Electric vehicle adoption did not collapse, it bifurcated. The IEA reports 17.1 million plug in sales in 2024, 22 percent of new car sales globally, with China alone at 11.3 million units and roughly 47 percent domestic share. Europe contracted to about 3.0 million plug ins as ACEA registrations fell, and the United States crawled to 1.3 million from 1.4 million in 2023, the first growth pause after a decade of acceleration. Against that backdrop, Ford took a 1.5 billion dollar EV writedown and cut F-150 Lightning production, GM cancelled the Buick Velite and pushed back the Cadillac Optiq, Volvo retreated from its 2030 all electric pledge, and Tesla cut the Model Y baseline from roughly 44 thousand dollars to 36 thousand, compressing automotive gross margin to 18 percent. The Trump administration moved in early 2025 to revoke the Inflation Reduction Act 30D credit and layered a 25 percent reciprocal tariff on European made vehicles.
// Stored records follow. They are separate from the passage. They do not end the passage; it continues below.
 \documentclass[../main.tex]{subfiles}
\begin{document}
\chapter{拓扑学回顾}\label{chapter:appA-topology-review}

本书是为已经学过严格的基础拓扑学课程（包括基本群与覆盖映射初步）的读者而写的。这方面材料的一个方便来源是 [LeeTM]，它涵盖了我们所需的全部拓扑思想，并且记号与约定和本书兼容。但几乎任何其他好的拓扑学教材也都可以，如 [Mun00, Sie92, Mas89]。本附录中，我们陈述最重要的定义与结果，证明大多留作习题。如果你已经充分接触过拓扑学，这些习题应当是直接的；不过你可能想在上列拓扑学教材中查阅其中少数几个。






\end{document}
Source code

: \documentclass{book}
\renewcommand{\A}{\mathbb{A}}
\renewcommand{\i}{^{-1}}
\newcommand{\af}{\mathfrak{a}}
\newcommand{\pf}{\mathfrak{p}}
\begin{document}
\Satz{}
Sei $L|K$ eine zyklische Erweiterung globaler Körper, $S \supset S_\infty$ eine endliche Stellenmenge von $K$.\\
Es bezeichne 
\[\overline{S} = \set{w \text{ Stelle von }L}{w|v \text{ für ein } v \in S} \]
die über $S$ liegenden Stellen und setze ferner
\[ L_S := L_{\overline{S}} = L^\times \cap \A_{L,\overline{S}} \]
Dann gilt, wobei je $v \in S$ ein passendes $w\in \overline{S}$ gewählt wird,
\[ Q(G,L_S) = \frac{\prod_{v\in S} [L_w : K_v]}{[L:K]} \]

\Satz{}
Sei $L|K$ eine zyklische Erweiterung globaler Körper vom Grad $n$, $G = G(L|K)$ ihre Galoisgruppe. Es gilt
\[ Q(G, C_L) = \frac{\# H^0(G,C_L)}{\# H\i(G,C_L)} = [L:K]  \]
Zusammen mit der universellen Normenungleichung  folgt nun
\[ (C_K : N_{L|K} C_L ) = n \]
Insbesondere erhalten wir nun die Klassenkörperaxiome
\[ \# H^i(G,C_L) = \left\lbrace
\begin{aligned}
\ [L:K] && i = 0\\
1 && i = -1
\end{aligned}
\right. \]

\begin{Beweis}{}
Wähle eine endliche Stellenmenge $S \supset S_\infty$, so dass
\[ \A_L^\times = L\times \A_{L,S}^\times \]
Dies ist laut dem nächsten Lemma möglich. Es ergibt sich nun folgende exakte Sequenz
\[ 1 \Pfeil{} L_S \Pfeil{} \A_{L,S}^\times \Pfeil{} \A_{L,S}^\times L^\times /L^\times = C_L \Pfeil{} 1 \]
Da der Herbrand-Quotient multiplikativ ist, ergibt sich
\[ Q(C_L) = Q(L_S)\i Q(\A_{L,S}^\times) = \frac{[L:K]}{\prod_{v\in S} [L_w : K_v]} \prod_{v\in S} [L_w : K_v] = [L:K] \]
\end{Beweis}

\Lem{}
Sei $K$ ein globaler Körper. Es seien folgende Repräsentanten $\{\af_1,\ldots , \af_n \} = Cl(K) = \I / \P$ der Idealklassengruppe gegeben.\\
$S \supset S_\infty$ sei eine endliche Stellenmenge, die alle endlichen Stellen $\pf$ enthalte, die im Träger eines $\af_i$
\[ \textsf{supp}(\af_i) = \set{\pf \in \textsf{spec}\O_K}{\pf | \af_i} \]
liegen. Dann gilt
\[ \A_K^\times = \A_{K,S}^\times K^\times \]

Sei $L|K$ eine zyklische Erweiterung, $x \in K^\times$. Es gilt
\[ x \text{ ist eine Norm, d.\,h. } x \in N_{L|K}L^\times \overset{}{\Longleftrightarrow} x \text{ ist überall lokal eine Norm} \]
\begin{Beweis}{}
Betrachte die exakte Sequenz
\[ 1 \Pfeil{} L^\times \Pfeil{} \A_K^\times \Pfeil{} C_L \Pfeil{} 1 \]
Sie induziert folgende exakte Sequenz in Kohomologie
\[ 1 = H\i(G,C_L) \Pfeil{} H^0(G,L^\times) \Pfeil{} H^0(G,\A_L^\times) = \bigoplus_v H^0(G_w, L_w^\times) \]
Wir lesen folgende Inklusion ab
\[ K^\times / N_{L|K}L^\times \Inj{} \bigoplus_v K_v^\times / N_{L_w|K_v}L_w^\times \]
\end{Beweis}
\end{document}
Battery cell costs hit 115 dollars per kilowatt hour on the BNEF survey, with Chinese LFP at 80 dollars and Western NCM at 130 to 140, and lithium carbonate fell from an 80 thousand dollar Q4 2022 peak to 13.5 thousand in Q1 2024. This brief reads the slowdown, the OEM walk backs, the policy reversal, the battery and minerals path, and the second order consequences for charging operators, used vehicle markets, and copper demand.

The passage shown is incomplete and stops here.